Jury złożone było tylko i wyłącznie z najwybitniejszych designerów, między innymi Pal Bracq, Leonardo Fioravanti, Marcello Gandini, Gordon Murray, czy Ian Callum. Każdy z dwudziestu jurorów mógł wybrać maksymalnie trzy samochody, które według niego mogły rywalizować o tytuł najpiękniejszego auta wszech czasów.

Oto pierwsza dziesiątka rankingu:

– Citroen DS
– Jaguar XK120
– Ferrari 275GTB
– Cord 810/812
– Ferrari 250GT Lusso
– Ferrari 250GT Short-wheelbase
– Jaguar E-type
– Lamborghini Miura
– Lotus Elan
– Lotus Elite (1957)

Bezapelacyjnym zwycięzcą okazał się Citroen DS. Tuż za nim Ex aequo ulokowały się Jaguar XK 120 i Ferrari 275 GTB. Pozostała siódemka zajęła wspólnie czwarte miejsce.

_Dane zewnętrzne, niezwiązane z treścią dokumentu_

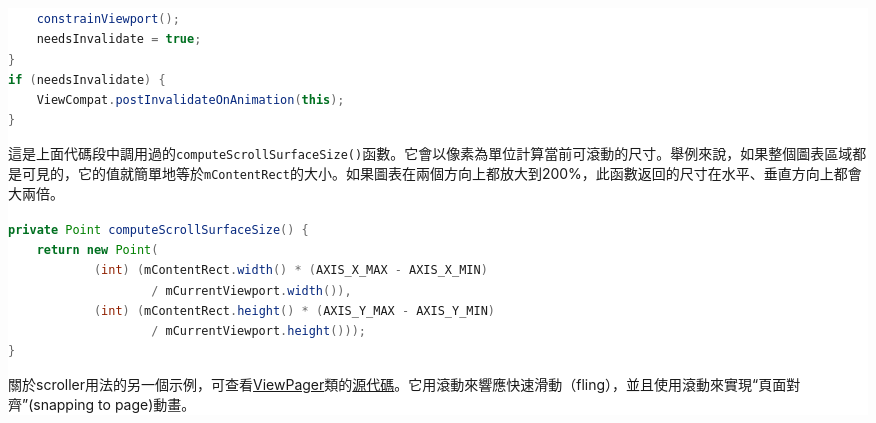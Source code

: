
 ```java
    constrainViewport();
    needsInvalidate = true;
}
if (needsInvalidate) {
    ViewCompat.postInvalidateOnAnimation(this);
}

```

這是上面代碼段中調用過的`computeScrollSurfaceSize()`函數。它會以像素為單位計算當前可滾動的尺寸。舉例來說，如果整個圖表區域都是可見的，它的值就簡單地等於`mContentRect`的大小。如果圖表在兩個方向上都放大到200%，此函數返回的尺寸在水平、垂直方向上都會大兩倍。

```java
private Point computeScrollSurfaceSize() {
    return new Point(
            (int) (mContentRect.width() * (AXIS_X_MAX - AXIS_X_MIN)
                    / mCurrentViewport.width()),
            (int) (mContentRect.height() * (AXIS_Y_MAX - AXIS_Y_MIN)
                    / mCurrentViewport.height()));
}
```

關於scroller用法的另一個示例，可查看[ViewPager](http://developer.android.com/reference/android/support/v4/view/ViewPager.html)類的[源代碼](http://github.com/android/platform_frameworks_support/blob/master/v4/java/android/support/v4/view/ViewPager.java)。它用滾動來響應快速滑動（fling），並且使用滾動來實現“頁面對齊”(snapping to page)動畫。
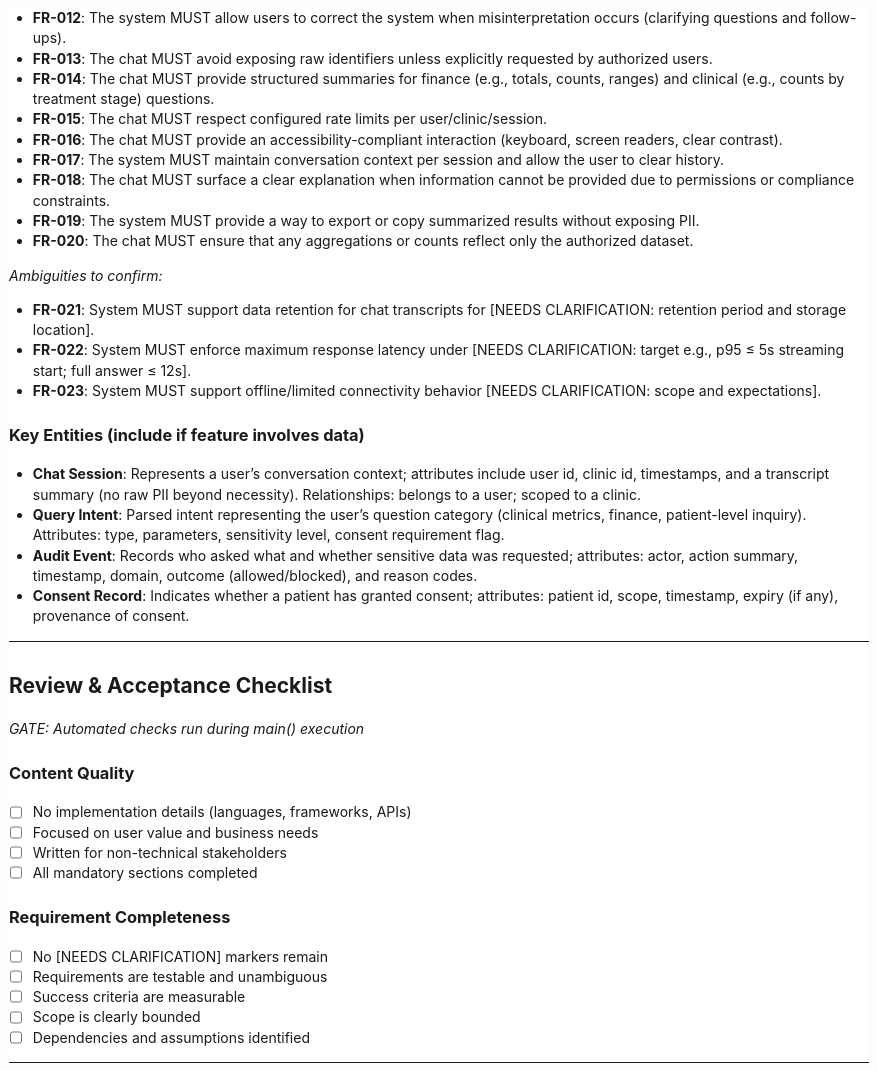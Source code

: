 - **FR-012**: The system MUST allow users to correct the system when misinterpretation occurs (clarifying questions and follow-ups).
- **FR-013**: The chat MUST avoid exposing raw identifiers unless explicitly requested by authorized users.
- **FR-014**: The chat MUST provide structured summaries for finance (e.g., totals, counts, ranges) and clinical (e.g., counts by treatment stage) questions.
- **FR-015**: The chat MUST respect configured rate limits per user/clinic/session.
- **FR-016**: The chat MUST provide an accessibility-compliant interaction (keyboard, screen readers, clear contrast).
- **FR-017**: The system MUST maintain conversation context per session and allow the user to clear history.
- **FR-018**: The chat MUST surface a clear explanation when information cannot be provided due to permissions or compliance constraints.
- **FR-019**: The system MUST provide a way to export or copy summarized results without exposing PII.
- **FR-020**: The chat MUST ensure that any aggregations or counts reflect only the authorized dataset.

*Ambiguities to confirm:*
- **FR-021**: System MUST support data retention for chat transcripts for [NEEDS CLARIFICATION: retention period and storage location].
- **FR-022**: System MUST enforce maximum response latency under [NEEDS CLARIFICATION: target e.g., p95 ≤ 5s streaming start; full answer ≤ 12s].
- **FR-023**: System MUST support offline/limited connectivity behavior [NEEDS CLARIFICATION: scope and expectations].

### Key Entities (include if feature involves data)
- **Chat Session**: Represents a user’s conversation context; attributes include user id, clinic id, timestamps, and a transcript summary (no raw PII beyond necessity). Relationships: belongs to a user; scoped to a clinic.
- **Query Intent**: Parsed intent representing the user’s question category (clinical metrics, finance, patient-level inquiry). Attributes: type, parameters, sensitivity level, consent requirement flag.
- **Audit Event**: Records who asked what and whether sensitive data was requested; attributes: actor, action summary, timestamp, domain, outcome (allowed/blocked), and reason codes.
- **Consent Record**: Indicates whether a patient has granted consent; attributes: patient id, scope, timestamp, expiry (if any), provenance of consent.

---

## Review & Acceptance Checklist
*GATE: Automated checks run during main() execution*

### Content Quality
- [ ] No implementation details (languages, frameworks, APIs)
- [ ] Focused on user value and business needs
- [ ] Written for non-technical stakeholders
- [ ] All mandatory sections completed

### Requirement Completeness
- [ ] No [NEEDS CLARIFICATION] markers remain
- [ ] Requirements are testable and unambiguous  
- [ ] Success criteria are measurable
- [ ] Scope is clearly bounded
- [ ] Dependencies and assumptions identified

---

Kolejne pojazdy, które uzyskały co najmniej jeden głos to między innymi przedwojenne Hispano-Suiza H6, Bugatti 41 Coupe Napoleon, Bugatti 57 SC Atlantic, czy BMW 328 Mille Miglia, Mercedes-Benz 500 K. Erę powojenną reprezentowało spora grupa Ferrari – od Barchetta 166, a na Dino 246 GT kończąc. Nie mogło oczywiście zabraknąć Lamborghini Miura i Countach, a także kultowej już Lancii Stratos.

Wyspy brytyjskie reprezentowane były przez Jaguary XK120, XKSS, E-Type i XJ6 pierwszej generacji, Lotusy Elan i Elite, a także symbol brytyjskiego samochodu małolitrażowego: Mini. Dodatkowo także z wysp brytyjskich uhonorowano Forda GT40 Le Mans.

Ranking nie obejmował jednak tylko i wyłączenie samochodów zabytkowych. W szranki z nimi stanęły także bardzo nowoczesne konstrukcje jak Bentley Continental, czy Lamborghini Gallardo. Oceny jurorów pokazały jednak, iż klasycznej motoryzacji niewiele może jednak dorównać. Nic nie zastąpi ponadczasowego wyglądu i dźwięku silnika płynącego wprost z pod maski, a nie z masy elektroniki…

Wracając do DS.’a, mało osób wie, że miał on także „tańszego” brata. Był nim model ID produkowany także w odmianie kombi. ID od DS. różnił się tylko brakiem wszystkich systemów hydraulicznych poza zawieszeniem hydropneumatycznym.